Lines with the word "niedzielę" in them must be copied from the records below.

━━━ Working data

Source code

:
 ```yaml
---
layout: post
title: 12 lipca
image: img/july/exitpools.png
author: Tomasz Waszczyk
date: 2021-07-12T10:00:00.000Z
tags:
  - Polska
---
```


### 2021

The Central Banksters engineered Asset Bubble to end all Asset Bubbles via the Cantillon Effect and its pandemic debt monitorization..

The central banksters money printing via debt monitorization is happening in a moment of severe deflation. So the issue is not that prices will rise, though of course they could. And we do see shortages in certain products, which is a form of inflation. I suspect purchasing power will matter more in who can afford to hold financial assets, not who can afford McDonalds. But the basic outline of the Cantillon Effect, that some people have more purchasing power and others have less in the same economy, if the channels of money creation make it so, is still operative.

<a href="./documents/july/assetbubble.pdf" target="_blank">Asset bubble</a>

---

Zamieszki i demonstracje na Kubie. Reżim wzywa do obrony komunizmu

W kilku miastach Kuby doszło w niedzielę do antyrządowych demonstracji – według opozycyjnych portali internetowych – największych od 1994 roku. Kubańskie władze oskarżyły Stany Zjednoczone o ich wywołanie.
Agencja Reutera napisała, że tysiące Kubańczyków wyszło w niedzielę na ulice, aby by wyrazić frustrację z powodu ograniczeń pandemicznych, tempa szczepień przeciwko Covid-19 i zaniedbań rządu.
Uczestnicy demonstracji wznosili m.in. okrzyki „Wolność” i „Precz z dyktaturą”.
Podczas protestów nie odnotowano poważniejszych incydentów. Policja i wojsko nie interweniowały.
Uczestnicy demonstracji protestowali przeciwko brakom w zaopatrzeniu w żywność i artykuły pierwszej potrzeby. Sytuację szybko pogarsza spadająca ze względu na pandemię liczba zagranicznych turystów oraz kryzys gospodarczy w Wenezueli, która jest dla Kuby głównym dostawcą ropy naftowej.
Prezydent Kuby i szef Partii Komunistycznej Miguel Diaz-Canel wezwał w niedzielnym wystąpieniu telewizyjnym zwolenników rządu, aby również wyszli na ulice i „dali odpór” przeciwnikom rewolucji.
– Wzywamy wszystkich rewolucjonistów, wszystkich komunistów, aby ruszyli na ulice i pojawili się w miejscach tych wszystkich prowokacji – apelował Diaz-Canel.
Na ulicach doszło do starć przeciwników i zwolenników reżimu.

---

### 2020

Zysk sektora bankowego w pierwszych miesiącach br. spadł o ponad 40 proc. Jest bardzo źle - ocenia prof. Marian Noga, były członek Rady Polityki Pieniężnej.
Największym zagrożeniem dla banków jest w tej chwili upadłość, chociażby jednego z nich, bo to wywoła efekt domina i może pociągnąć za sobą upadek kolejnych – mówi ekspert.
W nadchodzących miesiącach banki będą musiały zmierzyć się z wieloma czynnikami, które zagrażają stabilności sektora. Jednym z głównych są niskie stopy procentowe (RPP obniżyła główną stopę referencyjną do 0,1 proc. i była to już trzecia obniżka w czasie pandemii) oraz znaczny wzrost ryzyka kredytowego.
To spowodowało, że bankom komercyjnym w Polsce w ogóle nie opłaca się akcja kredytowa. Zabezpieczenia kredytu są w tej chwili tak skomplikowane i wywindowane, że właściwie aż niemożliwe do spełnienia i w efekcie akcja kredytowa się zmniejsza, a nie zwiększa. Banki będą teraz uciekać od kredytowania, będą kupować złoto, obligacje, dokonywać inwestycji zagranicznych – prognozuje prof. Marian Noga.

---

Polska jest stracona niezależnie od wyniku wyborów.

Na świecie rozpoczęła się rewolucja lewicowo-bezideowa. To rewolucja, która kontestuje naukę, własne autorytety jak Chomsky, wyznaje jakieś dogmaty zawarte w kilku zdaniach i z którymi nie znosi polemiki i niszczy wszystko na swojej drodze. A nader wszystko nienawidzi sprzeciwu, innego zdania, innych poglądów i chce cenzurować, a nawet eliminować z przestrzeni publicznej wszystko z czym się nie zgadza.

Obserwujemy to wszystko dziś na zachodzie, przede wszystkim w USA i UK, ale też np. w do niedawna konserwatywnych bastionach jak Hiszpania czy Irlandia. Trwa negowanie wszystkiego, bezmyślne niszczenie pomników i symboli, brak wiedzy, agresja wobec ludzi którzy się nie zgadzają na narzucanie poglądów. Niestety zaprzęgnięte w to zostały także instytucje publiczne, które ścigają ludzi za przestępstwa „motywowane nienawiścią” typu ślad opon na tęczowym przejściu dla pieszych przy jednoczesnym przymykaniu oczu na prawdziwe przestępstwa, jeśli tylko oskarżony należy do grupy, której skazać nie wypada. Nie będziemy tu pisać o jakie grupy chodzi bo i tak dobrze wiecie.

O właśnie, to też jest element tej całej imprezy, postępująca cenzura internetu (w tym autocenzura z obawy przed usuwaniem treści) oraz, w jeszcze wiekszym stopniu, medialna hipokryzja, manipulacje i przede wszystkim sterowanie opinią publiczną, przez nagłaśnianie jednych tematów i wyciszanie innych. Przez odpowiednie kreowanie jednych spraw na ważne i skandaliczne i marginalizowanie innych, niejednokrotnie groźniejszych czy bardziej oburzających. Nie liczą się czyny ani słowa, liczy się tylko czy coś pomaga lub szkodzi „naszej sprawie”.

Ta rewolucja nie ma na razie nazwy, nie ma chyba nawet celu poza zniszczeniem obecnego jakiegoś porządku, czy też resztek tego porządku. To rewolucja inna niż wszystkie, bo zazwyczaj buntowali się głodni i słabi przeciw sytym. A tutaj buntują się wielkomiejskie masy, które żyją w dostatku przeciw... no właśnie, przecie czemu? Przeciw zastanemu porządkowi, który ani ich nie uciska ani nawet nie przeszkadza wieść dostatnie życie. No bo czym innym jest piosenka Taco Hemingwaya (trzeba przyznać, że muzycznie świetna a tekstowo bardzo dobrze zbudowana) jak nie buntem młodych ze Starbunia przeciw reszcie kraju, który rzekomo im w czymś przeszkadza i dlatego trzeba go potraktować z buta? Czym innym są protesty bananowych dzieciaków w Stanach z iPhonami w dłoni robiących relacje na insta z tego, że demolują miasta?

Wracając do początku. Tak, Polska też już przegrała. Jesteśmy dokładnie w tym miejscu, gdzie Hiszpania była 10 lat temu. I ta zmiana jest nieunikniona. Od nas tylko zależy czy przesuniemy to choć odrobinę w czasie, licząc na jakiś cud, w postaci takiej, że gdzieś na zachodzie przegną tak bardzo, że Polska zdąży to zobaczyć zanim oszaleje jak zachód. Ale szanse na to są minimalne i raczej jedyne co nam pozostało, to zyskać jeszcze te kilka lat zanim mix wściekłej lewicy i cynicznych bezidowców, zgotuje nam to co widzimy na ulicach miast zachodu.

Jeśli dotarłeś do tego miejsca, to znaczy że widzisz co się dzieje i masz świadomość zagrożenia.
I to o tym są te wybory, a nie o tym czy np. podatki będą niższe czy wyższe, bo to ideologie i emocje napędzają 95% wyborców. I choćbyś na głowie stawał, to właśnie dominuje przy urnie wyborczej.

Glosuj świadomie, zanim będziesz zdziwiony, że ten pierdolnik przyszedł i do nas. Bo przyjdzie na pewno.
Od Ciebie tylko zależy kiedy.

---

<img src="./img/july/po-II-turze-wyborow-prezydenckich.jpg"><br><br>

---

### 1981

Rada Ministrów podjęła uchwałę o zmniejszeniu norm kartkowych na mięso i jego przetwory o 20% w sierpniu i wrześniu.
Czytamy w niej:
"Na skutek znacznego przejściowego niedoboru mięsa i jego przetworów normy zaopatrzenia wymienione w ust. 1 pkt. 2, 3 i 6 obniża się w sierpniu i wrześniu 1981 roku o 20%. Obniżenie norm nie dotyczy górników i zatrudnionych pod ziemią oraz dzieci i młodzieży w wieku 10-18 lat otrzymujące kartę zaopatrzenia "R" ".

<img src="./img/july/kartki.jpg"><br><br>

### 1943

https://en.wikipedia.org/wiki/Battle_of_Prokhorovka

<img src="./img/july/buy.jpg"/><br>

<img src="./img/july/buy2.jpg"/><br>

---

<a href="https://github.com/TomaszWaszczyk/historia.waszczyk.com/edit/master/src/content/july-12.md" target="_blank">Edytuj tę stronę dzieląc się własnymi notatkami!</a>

━━━━━━

__Output__:
W kilku miastach Kuby doszło w niedzielę do antyrządowych demonstracji – według opozycyjnych portali internetowych – największych od 1994 roku. Kubańskie władze oskarżyły Stany Zjednoczone o ich wywołanie.
Agencja Reutera napisała, że tysiące Kubańczyków wyszło w niedzielę na ulice, aby by wyrazić frustrację z powodu ograniczeń pandemicznych, tempa szczepień przeciwko Covid-19 i zaniedbań rządu.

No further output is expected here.